The service manager allows new coding schemes to be validated and loaded, existing coding schemes to be retired and removed and the status of various coding schemes to be updated and changed. - LexBIGServiceMetadata Interface to perform system-wide query over optionally loaded metadata for loaded code systems and providers.
- Value Domain and Pick List Services For details, see 3 - LexEVS 5.x Value Domain Service in this guide.
Service Extensions
Provides registration and lookup for pluggable system features.
The following are the components of interest:
- ExtensionRegistry Allows registration and lookup of implementers for extensible pieces of the LexEVS architecture.
- Extendable Marks a class as an extension to the LexEVS application programming interface. This allows for centralized registration, lookup, and access to defined functions.
Query Extensions
Query extensions provide the ability to further constrain or manage query results. For details on the LexEVS v5.1 Query Extension, see the document section Query Services Extension.
The following are the components of interest:
- Filter Allows for additional filtering of query results.

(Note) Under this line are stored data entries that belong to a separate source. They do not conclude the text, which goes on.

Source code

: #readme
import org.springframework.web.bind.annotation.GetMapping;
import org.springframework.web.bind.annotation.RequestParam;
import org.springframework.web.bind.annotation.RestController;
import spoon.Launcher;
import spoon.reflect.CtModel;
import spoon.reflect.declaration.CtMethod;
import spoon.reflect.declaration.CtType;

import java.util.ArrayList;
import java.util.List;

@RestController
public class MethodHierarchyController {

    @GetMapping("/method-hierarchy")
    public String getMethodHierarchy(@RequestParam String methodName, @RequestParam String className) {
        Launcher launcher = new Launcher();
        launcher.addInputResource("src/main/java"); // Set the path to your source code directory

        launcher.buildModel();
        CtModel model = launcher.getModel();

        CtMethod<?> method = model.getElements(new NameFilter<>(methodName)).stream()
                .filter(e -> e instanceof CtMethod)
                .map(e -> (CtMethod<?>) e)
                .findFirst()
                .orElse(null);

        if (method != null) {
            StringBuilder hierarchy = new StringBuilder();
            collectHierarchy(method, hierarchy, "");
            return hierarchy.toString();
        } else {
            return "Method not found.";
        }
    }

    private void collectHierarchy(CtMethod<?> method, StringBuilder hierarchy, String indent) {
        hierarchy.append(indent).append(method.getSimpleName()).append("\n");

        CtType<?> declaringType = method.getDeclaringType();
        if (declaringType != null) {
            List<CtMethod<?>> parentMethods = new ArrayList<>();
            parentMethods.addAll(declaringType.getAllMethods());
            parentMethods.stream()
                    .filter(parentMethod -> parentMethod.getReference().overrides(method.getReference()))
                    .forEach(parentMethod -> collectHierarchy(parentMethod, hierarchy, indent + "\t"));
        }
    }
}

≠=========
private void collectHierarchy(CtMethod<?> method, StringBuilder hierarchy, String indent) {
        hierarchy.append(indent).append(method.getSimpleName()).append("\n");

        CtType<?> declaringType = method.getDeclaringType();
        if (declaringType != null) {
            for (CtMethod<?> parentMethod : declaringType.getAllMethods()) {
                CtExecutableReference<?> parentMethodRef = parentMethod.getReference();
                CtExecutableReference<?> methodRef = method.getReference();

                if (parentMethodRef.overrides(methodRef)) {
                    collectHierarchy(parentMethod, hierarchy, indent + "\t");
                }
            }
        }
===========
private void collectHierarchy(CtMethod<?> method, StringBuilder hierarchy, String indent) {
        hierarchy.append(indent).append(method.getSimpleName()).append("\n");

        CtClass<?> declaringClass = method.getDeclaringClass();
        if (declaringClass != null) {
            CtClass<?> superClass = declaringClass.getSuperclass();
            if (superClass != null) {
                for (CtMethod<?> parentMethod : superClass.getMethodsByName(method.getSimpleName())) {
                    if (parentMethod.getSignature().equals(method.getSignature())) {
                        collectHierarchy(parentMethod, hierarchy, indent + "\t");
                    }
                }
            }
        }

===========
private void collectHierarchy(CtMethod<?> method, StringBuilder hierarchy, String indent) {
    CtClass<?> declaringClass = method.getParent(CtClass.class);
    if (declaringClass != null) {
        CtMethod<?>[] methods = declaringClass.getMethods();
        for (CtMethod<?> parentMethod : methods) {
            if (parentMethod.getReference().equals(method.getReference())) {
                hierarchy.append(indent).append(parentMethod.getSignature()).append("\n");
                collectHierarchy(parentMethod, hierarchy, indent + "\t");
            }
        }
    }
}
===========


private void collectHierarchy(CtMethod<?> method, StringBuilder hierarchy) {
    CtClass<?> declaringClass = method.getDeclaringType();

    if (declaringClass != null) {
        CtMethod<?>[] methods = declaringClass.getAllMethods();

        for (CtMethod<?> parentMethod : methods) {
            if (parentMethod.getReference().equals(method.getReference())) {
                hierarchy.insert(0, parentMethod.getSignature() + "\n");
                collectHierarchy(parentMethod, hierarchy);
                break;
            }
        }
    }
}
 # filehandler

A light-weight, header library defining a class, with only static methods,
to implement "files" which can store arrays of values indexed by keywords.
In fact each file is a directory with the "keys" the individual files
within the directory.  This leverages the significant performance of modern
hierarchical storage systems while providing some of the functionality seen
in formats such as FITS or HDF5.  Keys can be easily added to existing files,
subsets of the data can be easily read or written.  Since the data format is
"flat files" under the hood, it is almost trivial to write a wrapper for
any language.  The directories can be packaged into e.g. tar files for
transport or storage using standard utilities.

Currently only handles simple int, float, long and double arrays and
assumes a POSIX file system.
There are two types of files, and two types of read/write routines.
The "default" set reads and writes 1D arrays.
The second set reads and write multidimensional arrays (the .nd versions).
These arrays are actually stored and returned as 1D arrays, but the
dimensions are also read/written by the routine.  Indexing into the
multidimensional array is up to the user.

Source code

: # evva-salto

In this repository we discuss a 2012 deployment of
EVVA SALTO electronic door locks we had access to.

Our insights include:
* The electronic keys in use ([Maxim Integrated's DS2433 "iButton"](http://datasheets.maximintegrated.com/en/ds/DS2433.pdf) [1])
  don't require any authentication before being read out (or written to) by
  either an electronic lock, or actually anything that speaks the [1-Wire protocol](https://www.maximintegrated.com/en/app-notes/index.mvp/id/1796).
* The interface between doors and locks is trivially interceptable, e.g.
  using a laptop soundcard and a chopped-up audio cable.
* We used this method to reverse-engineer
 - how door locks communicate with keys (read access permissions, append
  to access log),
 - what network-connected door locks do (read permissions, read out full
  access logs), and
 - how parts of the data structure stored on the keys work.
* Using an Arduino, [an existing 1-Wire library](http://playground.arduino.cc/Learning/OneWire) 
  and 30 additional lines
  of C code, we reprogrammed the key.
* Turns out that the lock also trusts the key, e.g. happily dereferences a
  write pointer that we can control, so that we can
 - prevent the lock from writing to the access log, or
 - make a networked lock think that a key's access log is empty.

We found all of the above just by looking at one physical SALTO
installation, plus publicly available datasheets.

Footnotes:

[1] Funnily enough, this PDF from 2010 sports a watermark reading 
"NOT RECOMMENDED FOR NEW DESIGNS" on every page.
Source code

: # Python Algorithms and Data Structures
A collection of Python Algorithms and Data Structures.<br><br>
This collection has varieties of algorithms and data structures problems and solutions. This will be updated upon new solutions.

- Sort Allows for unique sorting of query results. This interface provides a comparator to evaluate order of any two given items from the result set.
Load Extensions
Load extensions are responsible for the validation and import of content to the LexEVS repository. Vocabularies may be imported from a variety of formats including LexGrid canonical XML, NCI Thesaurus (OWL), and NCI MetaThesaurus (UMLS RRF). For details on LexEVS loaders and the Loader Framework, see the Loader Guide. The following graphic shows Loader interface with the LexGridLeader, NCI_MetaThesaurusLoader, UMLS_Loader, Metadata_Loader, OBOHistoryLoader, OBO_Loader, NCIHistoryLoader, OWL_Loader, and the Text_Loader feeding into the Loader interface.
The following are the components of interest:
- Loader The loader interface validates and/or loads content for a service.
- LexGrid_Loader Validates and/or loads content provided in the LexGrid canonical XML format.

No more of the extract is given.